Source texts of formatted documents
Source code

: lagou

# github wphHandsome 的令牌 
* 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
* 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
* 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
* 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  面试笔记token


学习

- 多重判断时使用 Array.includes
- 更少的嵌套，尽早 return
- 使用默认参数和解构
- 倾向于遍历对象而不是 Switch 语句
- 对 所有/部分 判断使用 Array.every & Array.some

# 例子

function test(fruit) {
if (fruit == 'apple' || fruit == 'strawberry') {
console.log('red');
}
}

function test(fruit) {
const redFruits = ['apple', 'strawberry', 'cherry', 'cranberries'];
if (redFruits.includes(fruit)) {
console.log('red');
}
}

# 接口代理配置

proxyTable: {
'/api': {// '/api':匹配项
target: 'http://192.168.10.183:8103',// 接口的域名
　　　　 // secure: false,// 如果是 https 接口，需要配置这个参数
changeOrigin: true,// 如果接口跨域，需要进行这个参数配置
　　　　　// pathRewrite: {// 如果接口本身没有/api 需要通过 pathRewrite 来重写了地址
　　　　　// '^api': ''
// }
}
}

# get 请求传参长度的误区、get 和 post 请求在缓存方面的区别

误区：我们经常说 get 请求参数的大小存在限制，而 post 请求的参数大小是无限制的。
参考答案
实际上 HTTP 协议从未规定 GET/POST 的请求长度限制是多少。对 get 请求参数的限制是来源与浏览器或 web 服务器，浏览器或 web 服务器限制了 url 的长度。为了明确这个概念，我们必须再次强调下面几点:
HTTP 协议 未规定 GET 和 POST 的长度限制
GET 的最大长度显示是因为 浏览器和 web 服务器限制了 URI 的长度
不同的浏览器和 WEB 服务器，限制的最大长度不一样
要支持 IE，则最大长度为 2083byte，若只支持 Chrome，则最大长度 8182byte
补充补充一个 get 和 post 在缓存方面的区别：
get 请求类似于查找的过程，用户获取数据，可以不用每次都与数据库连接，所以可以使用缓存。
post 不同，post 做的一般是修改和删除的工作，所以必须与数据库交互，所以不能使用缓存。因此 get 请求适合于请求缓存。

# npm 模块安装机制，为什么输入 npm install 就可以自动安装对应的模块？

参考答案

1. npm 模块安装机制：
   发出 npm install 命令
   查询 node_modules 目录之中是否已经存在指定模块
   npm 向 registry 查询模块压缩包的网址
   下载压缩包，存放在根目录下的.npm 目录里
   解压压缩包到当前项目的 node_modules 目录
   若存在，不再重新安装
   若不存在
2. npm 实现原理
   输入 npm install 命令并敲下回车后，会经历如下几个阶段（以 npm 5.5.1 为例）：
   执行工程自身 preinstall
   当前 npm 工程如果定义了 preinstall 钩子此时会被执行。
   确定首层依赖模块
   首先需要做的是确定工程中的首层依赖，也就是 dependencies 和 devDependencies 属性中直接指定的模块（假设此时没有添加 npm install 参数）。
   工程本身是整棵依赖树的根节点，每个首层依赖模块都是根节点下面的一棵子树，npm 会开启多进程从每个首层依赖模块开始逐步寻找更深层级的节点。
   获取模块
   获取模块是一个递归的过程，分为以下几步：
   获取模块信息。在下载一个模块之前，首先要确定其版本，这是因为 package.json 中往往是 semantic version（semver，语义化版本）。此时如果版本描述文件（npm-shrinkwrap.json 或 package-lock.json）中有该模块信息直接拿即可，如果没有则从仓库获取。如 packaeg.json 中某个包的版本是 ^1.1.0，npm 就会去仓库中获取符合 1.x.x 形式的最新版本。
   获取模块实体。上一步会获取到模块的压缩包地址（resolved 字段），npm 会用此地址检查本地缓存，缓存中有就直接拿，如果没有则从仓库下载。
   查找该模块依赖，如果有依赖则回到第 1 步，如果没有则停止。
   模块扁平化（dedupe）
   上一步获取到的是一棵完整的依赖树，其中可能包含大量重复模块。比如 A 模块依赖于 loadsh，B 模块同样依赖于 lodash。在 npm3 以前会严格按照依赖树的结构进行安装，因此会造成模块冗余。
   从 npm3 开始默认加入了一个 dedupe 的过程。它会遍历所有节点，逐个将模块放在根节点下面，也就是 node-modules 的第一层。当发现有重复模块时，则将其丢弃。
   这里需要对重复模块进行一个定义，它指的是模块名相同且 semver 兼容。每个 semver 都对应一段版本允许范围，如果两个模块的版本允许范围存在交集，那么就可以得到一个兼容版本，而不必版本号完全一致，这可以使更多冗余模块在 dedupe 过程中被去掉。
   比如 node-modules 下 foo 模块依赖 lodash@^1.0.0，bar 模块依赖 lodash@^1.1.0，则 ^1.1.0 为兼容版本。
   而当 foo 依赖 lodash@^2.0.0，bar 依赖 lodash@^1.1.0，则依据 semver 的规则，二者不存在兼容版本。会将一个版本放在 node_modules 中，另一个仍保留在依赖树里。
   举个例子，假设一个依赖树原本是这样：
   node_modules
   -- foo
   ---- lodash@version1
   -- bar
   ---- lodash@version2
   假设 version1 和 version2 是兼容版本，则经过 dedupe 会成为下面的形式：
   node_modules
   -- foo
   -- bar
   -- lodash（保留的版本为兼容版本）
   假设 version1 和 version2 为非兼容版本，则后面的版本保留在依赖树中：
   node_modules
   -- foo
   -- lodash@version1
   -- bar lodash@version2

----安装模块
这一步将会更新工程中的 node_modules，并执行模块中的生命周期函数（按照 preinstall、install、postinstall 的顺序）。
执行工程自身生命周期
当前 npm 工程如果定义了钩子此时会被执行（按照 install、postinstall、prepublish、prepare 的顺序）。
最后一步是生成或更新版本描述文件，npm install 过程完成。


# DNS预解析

**Work instruction**
For this exercise, write all the records out again exactly.

**Result for this exercise**
Source code

: lagou

# github wphHandsome 的令牌 
* 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
* 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
* 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
* 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  面试笔记token


学习

- 多重判断时使用 Array.includes
- 更少的嵌套，尽早 return
- 使用默认参数和解构
- 倾向于遍历对象而不是 Switch 语句
- 对 所有/部分 判断使用 Array.every & Array.some

# 例子

function test(fruit) {
if (fruit == 'apple' || fruit == 'strawberry') {
console.log('red');
}
}

function test(fruit) {
const redFruits = ['apple', 'strawberry', 'cherry', 'cranberries'];
if (redFruits.includes(fruit)) {
console.log('red');
}
}

# 接口代理配置

proxyTable: {
'/api': {// '/api':匹配项
target: 'http://192.168.10.183:8103',// 接口的域名
　　　　 // secure: false,// 如果是 https 接口，需要配置这个参数
changeOrigin: true,// 如果接口跨域，需要进行这个参数配置
　　　　　// pathRewrite: {// 如果接口本身没有/api 需要通过 pathRewrite 来重写了地址
　　　　　// '^api': ''
// }
}
}

# get 请求传参长度的误区、get 和 post 请求在缓存方面的区别

误区：我们经常说 get 请求参数的大小存在限制，而 post 请求的参数大小是无限制的。
参考答案
实际上 HTTP 协议从未规定 GET/POST 的请求长度限制是多少。对 get 请求参数的限制是来源与浏览器或 web 服务器，浏览器或 web 服务器限制了 url 的长度。为了明确这个概念，我们必须再次强调下面几点:
HTTP 协议 未规定 GET 和 POST 的长度限制
GET 的最大长度显示是因为 浏览器和 web 服务器限制了 URI 的长度
不同的浏览器和 WEB 服务器，限制的最大长度不一样
要支持 IE，则最大长度为 2083byte，若只支持 Chrome，则最大长度 8182byte
补充补充一个 get 和 post 在缓存方面的区别：
get 请求类似于查找的过程，用户获取数据，可以不用每次都与数据库连接，所以可以使用缓存。
post 不同，post 做的一般是修改和删除的工作，所以必须与数据库交互，所以不能使用缓存。因此 get 请求适合于请求缓存。

# npm 模块安装机制，为什么输入 npm install 就可以自动安装对应的模块？

参考答案

1. npm 模块安装机制：
   发出 npm install 命令
   查询 node_modules 目录之中是否已经存在指定模块
   npm 向 registry 查询模块压缩包的网址
   下载压缩包，存放在根目录下的.npm 目录里
   解压压缩包到当前项目的 node_modules 目录
   若存在，不再重新安装
   若不存在
2. npm 实现原理
   输入 npm install 命令并敲下回车后，会经历如下几个阶段（以 npm 5.5.1 为例）：
   执行工程自身 preinstall
   当前 npm 工程如果定义了 preinstall 钩子此时会被执行。
   确定首层依赖模块
   首先需要做的是确定工程中的首层依赖，也就是 dependencies 和 devDependencies 属性中直接指定的模块（假设此时没有添加 npm install 参数）。
   工程本身是整棵依赖树的根节点，每个首层依赖模块都是根节点下面的一棵子树，npm 会开启多进程从每个首层依赖模块开始逐步寻找更深层级的节点。
   获取模块
   获取模块是一个递归的过程，分为以下几步：
   获取模块信息。在下载一个模块之前，首先要确定其版本，这是因为 package.json 中往往是 semantic version（semver，语义化版本）。此时如果版本描述文件（npm-shrinkwrap.json 或 package-lock.json）中有该模块信息直接拿即可，如果没有则从仓库获取。如 packaeg.json 中某个包的版本是 ^1.1.0，npm 就会去仓库中获取符合 1.x.x 形式的最新版本。
   获取模块实体。上一步会获取到模块的压缩包地址（resolved 字段），npm 会用此地址检查本地缓存，缓存中有就直接拿，如果没有则从仓库下载。
   查找该模块依赖，如果有依赖则回到第 1 步，如果没有则停止。
   模块扁平化（dedupe）
   上一步获取到的是一棵完整的依赖树，其中可能包含大量重复模块。比如 A 模块依赖于 loadsh，B 模块同样依赖于 lodash。在 npm3 以前会严格按照依赖树的结构进行安装，因此会造成模块冗余。
   从 npm3 开始默认加入了一个 dedupe 的过程。它会遍历所有节点，逐个将模块放在根节点下面，也就是 node-modules 的第一层。当发现有重复模块时，则将其丢弃。
   这里需要对重复模块进行一个定义，它指的是模块名相同且 semver 兼容。每个 semver 都对应一段版本允许范围，如果两个模块的版本允许范围存在交集，那么就可以得到一个兼容版本，而不必版本号完全一致，这可以使更多冗余模块在 dedupe 过程中被去掉。
   比如 node-modules 下 foo 模块依赖 lodash@^1.0.0，bar 模块依赖 lodash@^1.1.0，则 ^1.1.0 为兼容版本。
   而当 foo 依赖 lodash@^2.0.0，bar 依赖 lodash@^1.1.0，则依据 semver 的规则，二者不存在兼容版本。会将一个版本放在 node_modules 中，另一个仍保留在依赖树里。
   举个例子，假设一个依赖树原本是这样：
   node_modules
   -- foo
   ---- lodash@version1
   -- bar
   ---- lodash@version2
   假设 version1 和 version2 是兼容版本，则经过 dedupe 会成为下面的形式：
   node_modules
   -- foo
   -- bar
   -- lodash（保留的版本为兼容版本）
   假设 version1 和 version2 为非兼容版本，则后面的版本保留在依赖树中：
   node_modules
   -- foo
   -- lodash@version1
   -- bar lodash@version2

----安装模块
这一步将会更新工程中的 node_modules，并执行模块中的生命周期函数（按照 preinstall、install、postinstall 的顺序）。
执行工程自身生命周期
当前 npm 工程如果定义了钩子此时会被执行（按照 install、postinstall、prepublish、prepare 的顺序）。
最后一步是生成或更新版本描述文件，npm install 过程完成。


# DNS预解析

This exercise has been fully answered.